'''

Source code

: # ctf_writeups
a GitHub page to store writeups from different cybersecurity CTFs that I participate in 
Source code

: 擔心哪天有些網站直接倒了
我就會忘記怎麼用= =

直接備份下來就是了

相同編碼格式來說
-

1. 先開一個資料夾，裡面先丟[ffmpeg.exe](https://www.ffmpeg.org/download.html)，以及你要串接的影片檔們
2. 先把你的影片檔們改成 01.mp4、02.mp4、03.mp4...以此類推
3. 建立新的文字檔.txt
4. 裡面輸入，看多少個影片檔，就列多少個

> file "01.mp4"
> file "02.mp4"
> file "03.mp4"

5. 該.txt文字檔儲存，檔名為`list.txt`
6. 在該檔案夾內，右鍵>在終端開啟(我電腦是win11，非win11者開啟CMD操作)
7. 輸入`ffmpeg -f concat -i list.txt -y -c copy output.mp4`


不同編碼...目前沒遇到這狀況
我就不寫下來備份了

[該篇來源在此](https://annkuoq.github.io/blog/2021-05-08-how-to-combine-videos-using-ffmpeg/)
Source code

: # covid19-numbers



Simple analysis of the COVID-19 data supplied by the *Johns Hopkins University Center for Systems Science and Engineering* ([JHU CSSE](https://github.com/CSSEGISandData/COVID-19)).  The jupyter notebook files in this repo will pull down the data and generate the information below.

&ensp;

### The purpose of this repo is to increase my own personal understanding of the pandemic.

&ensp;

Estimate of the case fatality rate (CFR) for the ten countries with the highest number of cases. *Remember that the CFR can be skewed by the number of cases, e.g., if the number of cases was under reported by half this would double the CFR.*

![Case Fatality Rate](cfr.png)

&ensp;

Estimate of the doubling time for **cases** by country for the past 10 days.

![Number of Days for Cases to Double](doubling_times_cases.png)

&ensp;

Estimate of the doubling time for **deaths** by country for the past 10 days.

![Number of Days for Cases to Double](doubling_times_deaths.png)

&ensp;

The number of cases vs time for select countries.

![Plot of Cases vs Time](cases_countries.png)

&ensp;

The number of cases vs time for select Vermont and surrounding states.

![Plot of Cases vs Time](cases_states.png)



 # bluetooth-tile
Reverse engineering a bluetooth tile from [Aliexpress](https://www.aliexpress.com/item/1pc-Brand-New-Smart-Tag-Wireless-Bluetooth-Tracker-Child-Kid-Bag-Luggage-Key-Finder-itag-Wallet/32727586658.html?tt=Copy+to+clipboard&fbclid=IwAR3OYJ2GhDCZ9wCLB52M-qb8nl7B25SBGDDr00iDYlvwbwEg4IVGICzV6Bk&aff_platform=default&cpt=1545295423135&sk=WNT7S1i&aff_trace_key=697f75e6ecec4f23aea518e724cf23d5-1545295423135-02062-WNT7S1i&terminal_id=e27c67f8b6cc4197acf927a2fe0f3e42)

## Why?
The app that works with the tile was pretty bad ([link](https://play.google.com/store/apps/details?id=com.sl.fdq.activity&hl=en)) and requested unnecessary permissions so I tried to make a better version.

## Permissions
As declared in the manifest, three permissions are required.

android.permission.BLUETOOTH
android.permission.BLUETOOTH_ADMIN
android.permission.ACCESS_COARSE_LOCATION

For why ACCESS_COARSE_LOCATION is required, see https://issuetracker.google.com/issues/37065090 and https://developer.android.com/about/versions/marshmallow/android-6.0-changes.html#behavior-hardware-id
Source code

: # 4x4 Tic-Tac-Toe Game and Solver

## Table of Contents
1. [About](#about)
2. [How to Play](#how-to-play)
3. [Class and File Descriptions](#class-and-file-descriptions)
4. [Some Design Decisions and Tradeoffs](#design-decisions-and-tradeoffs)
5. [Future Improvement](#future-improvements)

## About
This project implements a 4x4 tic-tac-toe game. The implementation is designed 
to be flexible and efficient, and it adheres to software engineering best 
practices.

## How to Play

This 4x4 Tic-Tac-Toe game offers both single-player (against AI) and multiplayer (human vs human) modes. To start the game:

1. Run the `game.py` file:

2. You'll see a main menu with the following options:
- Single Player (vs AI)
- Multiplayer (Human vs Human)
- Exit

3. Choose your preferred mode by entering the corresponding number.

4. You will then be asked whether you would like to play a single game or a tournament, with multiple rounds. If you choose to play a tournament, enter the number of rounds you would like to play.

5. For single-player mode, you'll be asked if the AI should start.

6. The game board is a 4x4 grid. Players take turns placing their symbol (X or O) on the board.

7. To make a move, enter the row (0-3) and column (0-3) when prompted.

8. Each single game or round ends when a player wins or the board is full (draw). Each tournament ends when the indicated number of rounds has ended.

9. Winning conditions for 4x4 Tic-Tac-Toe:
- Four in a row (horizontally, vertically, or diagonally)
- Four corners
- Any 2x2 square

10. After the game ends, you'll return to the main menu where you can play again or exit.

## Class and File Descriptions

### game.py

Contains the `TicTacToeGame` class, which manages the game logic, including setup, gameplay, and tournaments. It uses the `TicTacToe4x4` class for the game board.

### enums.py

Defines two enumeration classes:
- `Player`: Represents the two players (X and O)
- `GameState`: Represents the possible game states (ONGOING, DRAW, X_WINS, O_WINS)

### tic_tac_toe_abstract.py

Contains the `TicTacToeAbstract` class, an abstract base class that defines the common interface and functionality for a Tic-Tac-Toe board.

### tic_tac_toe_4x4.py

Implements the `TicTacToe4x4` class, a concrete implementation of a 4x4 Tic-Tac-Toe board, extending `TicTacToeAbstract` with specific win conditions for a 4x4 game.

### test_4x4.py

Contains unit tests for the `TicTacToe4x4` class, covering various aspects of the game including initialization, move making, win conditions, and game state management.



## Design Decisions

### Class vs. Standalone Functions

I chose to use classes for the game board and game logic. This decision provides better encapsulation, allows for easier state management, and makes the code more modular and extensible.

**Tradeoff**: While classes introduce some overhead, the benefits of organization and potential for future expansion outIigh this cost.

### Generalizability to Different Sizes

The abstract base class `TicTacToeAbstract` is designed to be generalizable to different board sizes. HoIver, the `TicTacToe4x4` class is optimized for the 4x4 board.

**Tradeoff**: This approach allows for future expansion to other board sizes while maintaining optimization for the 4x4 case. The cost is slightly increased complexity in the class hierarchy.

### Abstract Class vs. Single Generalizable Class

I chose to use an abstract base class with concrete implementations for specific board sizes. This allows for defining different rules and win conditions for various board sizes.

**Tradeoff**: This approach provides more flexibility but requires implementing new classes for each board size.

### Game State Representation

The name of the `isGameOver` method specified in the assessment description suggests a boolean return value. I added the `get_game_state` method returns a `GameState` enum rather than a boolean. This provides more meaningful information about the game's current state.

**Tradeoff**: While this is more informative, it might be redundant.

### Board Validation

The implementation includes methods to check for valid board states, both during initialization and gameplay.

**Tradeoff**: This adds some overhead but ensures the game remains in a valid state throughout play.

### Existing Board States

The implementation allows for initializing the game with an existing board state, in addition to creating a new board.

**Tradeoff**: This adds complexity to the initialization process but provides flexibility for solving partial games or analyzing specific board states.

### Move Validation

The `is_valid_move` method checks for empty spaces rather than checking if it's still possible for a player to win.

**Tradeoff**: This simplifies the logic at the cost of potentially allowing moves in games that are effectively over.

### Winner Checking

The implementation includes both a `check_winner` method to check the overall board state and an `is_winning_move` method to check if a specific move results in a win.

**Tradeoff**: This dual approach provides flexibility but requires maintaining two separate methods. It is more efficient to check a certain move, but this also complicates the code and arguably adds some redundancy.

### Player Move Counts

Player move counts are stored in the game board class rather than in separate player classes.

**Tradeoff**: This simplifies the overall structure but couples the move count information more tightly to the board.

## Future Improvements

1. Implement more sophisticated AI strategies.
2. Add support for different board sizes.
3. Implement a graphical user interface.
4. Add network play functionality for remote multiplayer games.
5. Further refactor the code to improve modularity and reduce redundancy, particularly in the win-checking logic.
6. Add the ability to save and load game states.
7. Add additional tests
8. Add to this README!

'''

Work to be completed
Your answer should consist of the lines from the line with "The implementation includes methods" to the line with "The implementation allows" above, repeated exactly, both ends included.

Task answer
The implementation includes methods to check for valid board states, both during initialization and gameplay.

**Tradeoff**: This adds some overhead but ensures the game remains in a valid state throughout play.

### Existing Board States

The implementation allows for initializing the game with an existing board state, in addition to creating a new board.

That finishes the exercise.